Kapitel 44
Voller Entsetzten wanderte Mottenflügels Blick von ihren blutgetränkten Krallen zurück zu Mondfeders Halswunde. Der silbergraue Kater drehte sich zu ihr um, auf seinem Gesicht spiegelte sich ebenfalls der gleiche Schock wider, den sie selbst empfand. "Es tut mir leid." Jedes ihrer Worte kostete sie mehr Überwindung, als jeder Kampf, den sie hätte ausfechten müssen. Mondfeders schockierter Gesichtsausdruck verwandelte sich in Verwirrung und er sah zu Boden.
Mottenflügel unterdrückte ein Schluchzen. Trauer bohrte sich wie ein Dorn in ihr Herz und sie hatte das dringende Verlangen, laut aufzuheulen. Du musst mir glauben! Ohne diese Prophezeiung hätte ich das nie getan! Aber was hast du dir auch dabei gedacht? Was ist nur mit dir passiert? Mondfeder blickte wieder auf, seine Augen ausdruckslos. Plötzlich brach er ohne jegliche Vorwahrnung zusammen und Mottenflügel schnappte fassungslos nach Luft.
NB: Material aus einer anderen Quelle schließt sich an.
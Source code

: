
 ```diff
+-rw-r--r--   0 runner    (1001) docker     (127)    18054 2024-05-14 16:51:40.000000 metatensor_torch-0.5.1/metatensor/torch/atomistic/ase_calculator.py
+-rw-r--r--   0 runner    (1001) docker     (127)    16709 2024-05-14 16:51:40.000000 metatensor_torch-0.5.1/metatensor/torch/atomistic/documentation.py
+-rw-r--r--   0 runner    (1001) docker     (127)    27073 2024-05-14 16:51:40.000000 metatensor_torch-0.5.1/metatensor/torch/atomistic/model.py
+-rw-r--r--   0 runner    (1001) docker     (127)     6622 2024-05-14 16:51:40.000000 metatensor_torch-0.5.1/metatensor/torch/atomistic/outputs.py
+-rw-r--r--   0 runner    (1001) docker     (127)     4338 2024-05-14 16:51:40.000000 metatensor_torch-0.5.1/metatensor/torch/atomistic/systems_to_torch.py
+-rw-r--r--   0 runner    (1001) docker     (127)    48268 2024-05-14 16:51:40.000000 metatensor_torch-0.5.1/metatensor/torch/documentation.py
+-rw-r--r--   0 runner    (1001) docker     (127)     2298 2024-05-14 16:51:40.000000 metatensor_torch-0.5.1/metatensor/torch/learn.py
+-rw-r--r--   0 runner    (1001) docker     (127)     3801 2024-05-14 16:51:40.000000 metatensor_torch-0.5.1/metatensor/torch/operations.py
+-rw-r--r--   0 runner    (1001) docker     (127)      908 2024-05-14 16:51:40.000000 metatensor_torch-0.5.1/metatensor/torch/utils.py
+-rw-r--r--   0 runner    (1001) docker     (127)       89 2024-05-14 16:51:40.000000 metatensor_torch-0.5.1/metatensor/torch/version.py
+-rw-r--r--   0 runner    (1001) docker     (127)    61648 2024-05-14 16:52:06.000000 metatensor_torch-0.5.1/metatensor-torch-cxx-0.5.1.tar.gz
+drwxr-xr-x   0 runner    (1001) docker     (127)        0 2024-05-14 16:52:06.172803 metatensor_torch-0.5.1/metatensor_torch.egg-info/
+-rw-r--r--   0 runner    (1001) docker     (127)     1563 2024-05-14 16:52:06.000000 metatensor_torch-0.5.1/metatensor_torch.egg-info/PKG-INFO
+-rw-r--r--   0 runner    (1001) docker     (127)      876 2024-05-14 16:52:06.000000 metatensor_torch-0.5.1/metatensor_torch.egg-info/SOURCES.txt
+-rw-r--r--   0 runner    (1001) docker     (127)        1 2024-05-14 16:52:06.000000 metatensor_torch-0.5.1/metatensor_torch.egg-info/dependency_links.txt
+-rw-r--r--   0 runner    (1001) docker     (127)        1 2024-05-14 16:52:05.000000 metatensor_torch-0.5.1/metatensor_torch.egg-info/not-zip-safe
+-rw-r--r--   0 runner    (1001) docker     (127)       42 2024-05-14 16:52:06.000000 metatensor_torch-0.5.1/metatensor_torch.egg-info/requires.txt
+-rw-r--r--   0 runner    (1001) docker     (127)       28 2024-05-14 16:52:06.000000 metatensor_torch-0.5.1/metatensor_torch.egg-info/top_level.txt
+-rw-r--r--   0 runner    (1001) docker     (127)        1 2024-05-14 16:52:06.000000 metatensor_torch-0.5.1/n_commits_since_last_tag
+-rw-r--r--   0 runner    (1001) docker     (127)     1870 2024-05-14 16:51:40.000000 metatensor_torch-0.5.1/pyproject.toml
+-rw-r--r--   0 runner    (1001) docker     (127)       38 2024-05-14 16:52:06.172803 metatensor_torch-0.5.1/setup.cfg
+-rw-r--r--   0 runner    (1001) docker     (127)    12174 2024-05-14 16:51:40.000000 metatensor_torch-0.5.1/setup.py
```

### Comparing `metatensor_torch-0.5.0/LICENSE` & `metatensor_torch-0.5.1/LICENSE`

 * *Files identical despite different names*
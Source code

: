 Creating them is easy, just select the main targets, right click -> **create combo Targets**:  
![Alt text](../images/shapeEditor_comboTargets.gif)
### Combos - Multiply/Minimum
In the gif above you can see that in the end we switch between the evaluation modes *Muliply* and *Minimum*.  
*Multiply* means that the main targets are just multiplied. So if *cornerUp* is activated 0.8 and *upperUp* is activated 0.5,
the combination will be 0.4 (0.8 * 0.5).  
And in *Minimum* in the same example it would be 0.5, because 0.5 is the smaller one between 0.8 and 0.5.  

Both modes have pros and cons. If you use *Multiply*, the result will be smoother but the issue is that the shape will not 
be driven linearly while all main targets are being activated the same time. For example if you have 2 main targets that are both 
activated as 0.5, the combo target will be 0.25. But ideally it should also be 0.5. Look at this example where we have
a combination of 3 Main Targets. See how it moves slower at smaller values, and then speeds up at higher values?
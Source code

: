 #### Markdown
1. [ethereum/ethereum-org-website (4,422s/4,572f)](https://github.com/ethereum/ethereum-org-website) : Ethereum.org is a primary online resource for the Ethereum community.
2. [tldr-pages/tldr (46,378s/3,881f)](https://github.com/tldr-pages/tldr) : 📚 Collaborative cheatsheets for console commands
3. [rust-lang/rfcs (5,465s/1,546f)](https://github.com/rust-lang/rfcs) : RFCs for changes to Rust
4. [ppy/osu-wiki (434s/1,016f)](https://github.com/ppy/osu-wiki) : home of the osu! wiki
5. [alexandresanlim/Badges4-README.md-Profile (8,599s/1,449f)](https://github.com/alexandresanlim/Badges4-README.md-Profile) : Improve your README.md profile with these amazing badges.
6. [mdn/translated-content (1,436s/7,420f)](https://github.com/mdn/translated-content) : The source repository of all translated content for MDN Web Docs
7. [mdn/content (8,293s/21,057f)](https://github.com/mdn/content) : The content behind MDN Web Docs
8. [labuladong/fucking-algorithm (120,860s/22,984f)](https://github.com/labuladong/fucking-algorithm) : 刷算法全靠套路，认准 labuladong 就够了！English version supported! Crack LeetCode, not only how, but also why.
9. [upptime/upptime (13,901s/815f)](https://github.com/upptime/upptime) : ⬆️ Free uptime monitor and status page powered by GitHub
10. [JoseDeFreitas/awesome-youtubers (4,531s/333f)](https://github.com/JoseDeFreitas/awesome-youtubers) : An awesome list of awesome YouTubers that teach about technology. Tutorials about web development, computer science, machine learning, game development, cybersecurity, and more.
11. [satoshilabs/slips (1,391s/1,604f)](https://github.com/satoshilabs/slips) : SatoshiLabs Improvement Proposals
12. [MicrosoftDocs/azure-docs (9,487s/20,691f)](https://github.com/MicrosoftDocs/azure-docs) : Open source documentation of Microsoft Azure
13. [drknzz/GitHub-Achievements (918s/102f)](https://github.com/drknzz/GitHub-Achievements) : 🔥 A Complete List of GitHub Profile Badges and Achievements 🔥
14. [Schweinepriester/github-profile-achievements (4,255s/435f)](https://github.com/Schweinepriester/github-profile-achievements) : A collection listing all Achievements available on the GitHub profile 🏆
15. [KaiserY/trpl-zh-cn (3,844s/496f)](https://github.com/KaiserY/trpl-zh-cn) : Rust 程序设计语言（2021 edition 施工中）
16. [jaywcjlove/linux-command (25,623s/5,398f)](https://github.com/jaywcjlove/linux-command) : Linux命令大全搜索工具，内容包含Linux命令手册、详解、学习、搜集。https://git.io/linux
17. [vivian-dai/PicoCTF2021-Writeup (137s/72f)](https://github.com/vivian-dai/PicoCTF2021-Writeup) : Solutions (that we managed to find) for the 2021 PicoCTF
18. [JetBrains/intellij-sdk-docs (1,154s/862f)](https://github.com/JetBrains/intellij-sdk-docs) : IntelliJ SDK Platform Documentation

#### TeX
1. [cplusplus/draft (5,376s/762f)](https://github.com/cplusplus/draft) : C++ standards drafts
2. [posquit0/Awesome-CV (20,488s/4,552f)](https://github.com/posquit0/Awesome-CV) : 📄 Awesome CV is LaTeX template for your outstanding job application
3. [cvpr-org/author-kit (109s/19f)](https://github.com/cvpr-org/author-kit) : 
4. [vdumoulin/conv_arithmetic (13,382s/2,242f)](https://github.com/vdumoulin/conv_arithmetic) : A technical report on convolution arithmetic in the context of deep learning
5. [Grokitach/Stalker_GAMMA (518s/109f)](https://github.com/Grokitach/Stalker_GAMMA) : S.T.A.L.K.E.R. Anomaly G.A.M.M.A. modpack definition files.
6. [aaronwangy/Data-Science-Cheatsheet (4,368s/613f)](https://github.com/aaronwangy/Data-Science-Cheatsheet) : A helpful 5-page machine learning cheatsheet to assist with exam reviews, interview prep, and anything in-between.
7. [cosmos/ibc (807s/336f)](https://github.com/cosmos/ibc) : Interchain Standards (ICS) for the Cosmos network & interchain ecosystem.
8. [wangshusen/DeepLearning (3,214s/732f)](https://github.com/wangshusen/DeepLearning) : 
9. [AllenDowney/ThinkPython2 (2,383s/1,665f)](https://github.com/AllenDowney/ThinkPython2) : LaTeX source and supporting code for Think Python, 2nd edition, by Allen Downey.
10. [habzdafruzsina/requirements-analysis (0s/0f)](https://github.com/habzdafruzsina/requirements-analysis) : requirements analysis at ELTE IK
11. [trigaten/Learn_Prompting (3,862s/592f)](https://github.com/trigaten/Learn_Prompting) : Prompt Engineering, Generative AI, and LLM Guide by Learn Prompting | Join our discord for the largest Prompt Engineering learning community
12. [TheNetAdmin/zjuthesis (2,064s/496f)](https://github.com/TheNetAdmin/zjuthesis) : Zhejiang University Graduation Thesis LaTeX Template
Langsam machte sie einen Schritt auf Mondfeder zu, der mit verzerrtem Gesicht versuchte, wieder aufzustehen. Bleib liegen, bleib bitte einfach liegen., bettelte die goldene Kätzin stumm.
Die umstehenden Katzen fingen leise an zu flüstern. Schwinger und Schwinge nickten Mottenflügel aufmunternd zu und Kiesel lächelte schwach, als ob er ihr signalisieren wollte, dass sie das Richtige getan hatte. Habe ich das wirklich? Das Flüstern wurde lauter, bis so gut wie alle Mottenflügel anerkennden gratulierten. Die Kätzin schüttelte leicht den Kopf. Bitte, lasst das! Zögernd beugte sie sich zu Mondfeder hinunter, der inzwischen seine Augen geschlossen hatte. Sanft berührte sie seine Schnauze mit ihrer.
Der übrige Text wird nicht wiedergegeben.